Tuesday, June 8, 2010

Vocation: undecided; women and their choices

Here's an interesting third-hand quote I heard attributed to Luciano Pavarotti, or actually, his father. Along the lines of "most brilliant career advice, ever."

Young Luciano couldn't decide what to do for a career, and he had two distinct choices in mind: singing or teaching. His father told him, so the story goes: "You cannot sit in two chairs, or you will fall between them. Make one choice for your life, and devote your complete energy to it." Thus was born a great tenor. The moral of this story is be completely committed to a single path in life, never wavering from it, and you, too, will be famous and win many accolades.

My dad never gave me such sage advice, and so I suppose a metaphor for my life thus far would be that I've stumbled among countless chairs, weaving and bobbing like a drunken sailor, never settling on just one. But how could you choose unless you first found out more information about each choice? Tried it on for size? Gave it a few months, or years? I plead insufficient information to make a firm decision, even now. About anything. The jury's out. And, had I chosen just one chair, I yawn to think what the journey would have been like.

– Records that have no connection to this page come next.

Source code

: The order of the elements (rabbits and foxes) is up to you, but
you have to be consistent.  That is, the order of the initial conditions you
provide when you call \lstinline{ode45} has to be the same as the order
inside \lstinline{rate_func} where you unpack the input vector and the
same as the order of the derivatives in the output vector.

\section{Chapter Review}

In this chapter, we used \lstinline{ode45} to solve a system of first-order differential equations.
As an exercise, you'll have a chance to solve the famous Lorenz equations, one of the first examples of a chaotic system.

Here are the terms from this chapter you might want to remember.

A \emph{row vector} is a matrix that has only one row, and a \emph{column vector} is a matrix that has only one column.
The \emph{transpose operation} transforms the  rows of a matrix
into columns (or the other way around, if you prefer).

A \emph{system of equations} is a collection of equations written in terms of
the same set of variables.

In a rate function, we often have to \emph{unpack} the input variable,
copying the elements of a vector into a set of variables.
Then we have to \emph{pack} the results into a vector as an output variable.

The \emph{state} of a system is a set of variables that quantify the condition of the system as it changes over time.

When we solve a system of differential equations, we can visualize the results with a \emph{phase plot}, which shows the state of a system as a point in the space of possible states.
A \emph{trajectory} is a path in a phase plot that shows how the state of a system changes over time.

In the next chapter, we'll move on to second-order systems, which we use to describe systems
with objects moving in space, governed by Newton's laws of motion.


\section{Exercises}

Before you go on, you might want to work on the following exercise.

I also wonder if women are able to glide into one vocation so seamlessly. Women still keep the hearth, and raise the children ... not because they have to, but because those are also their vocations. A few of many that span a single lifetime. Women still tend to be the nurturers, and less interested in pursuing ambition and the prizes that attend it. I know I describe myself accurately.

Women still tend to be defined by their relationships with others, not because we are second-class citizens, but because our own value system defines relationships as paramount -- more important than a self-definition. This is a generalization, but my women friends who seem the most satisfied and complete are the ones who are not on a hard-line vocational track. It's still relatively rare to find a woman who is blazing a professional trail and seems completely at ease doing so. Instead, I have observed in my limited experience that such a woman seems quite isolated.

I am not trying to throw daggers at successful career women or discourage anyone, but to explain my own perceptions. I cheer the women who hold important, high-profile positions in businesses and the political realm. Women need to have a voice at the top ranks of every organization. If this were true, I think we would be much more hesitant to declare war or to wreak destruction on one another in other ways, as well. I think nations might find it more possible to work cooperatively, not combatively, using a more feminine leadership style. Perhaps.

If I had a choice, I would always prefer to be a woman than a man. We have emotional and lifestyle freedoms that continue to elude men. We (women) are the creators, we are Mother Earth, and we are also Mother Nature. Wily, unpredictable, bearers of supreme power over life and death. There's some potent stuff going on there. Who needs a stupid career, anyhow? I am WOMAN!